Oregon is back in the news! New Hampshire’s bills, which were supposed to be next in this series, will have to wait.
About three weeks ago, I told you that Oregon had three pending noncompete bills this year. Well, that’s not true anymore.
As of last Friday (May 21, 2021), Oregon has yet one more amendment to its already regularly amended noncompete statute. Indeed, this makes four amendments in the last six years, literally one every two years (to a statute that is barely more than a decade old):
- 2015: shortened the maximum length of a noncompete from 2 years to 18 months (effective 2016)
- 2017: banned noncompetes for home care workers (effective 2018)
- 2019: the new requirement to provide a copy of the noncompete within 30 days following termination (effective 2020)

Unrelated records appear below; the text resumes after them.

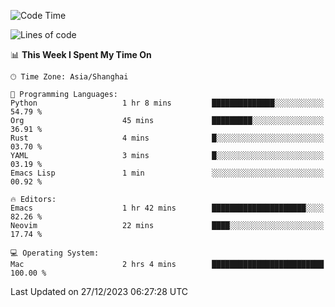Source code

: <!--START_SECTION:waka-->
![Code Time](http://img.shields.io/badge/Code%20Time-1%2C767%20hrs%2051%20mins-blue)

![Lines of code](https://img.shields.io/badge/From%20Hello%20World%20I%27ve%20Written-286.3%20thousand%20lines%20of%20code-blue)

📊 **This Week I Spent My Time On** 

```text
🕑︎ Time Zone: Asia/Shanghai

💬 Programming Languages: 
Python                   1 hr 8 mins         ██████████████░░░░░░░░░░░   54.79 % 
Org                      45 mins             █████████░░░░░░░░░░░░░░░░   36.91 % 
Rust                     4 mins              █░░░░░░░░░░░░░░░░░░░░░░░░   03.70 % 
YAML                     3 mins              █░░░░░░░░░░░░░░░░░░░░░░░░   03.19 % 
Emacs Lisp               1 min               ░░░░░░░░░░░░░░░░░░░░░░░░░   00.92 % 

🔥 Editors: 
Emacs                    1 hr 42 mins        █████████████████████░░░░   82.26 % 
Neovim                   22 mins             ████░░░░░░░░░░░░░░░░░░░░░   17.74 % 

💻 Operating System: 
Mac                      2 hrs 4 mins        █████████████████████████   100.00 % 
```


 Last Updated on 27/12/2023 06:27:28 UTC
<!--END_SECTION:waka-->
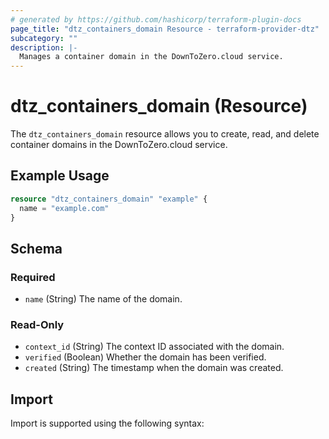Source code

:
 ```yaml
---
# generated by https://github.com/hashicorp/terraform-plugin-docs
page_title: "dtz_containers_domain Resource - terraform-provider-dtz"
subcategory: ""
description: |-
  Manages a container domain in the DownToZero.cloud service.
---
```


# dtz_containers_domain (Resource)

The `dtz_containers_domain` resource allows you to create, read, and delete container domains in the DownToZero.cloud service.

## Example Usage

```terraform
resource "dtz_containers_domain" "example" {
  name = "example.com"
}
```


## Schema

### Required

- `name` (String) The name of the domain.

### Read-Only

- `context_id` (String) The context ID associated with the domain.
- `verified` (Boolean) Whether the domain has been verified.
- `created` (String) The timestamp when the domain was created.

## Import

Import is supported using the following syntax:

- 2021: see below (effective 2022†)
Can’t wait to see what 2023 brings!
Before turning to the update, for those keeping count, there have been 66 noncompete bills in 25 states so far this year1 — excluding the two pending federal noncompete bills, D.C.’s new law to ban most noncompetes and the new bill to amend it (which we will cover shortly), and any proposed bills that may be circulating, but have not yet been filed. Six bills (one in each of six states2) have died and one (the Oregon bill discussed below) has passed — leaving the current tally at 59 noncompete bills still pending in 20 states: Arkansas, Connecticut, Illinois, Iowa, Louisiana, Massachusetts, Minnesota, Missouri, Nevada, New Hampshire, New Jersey, New York, Ohio, Oregon, Pennsylvania, Rhode Island, South Carolina, Texas, Vermont, and West Virginia.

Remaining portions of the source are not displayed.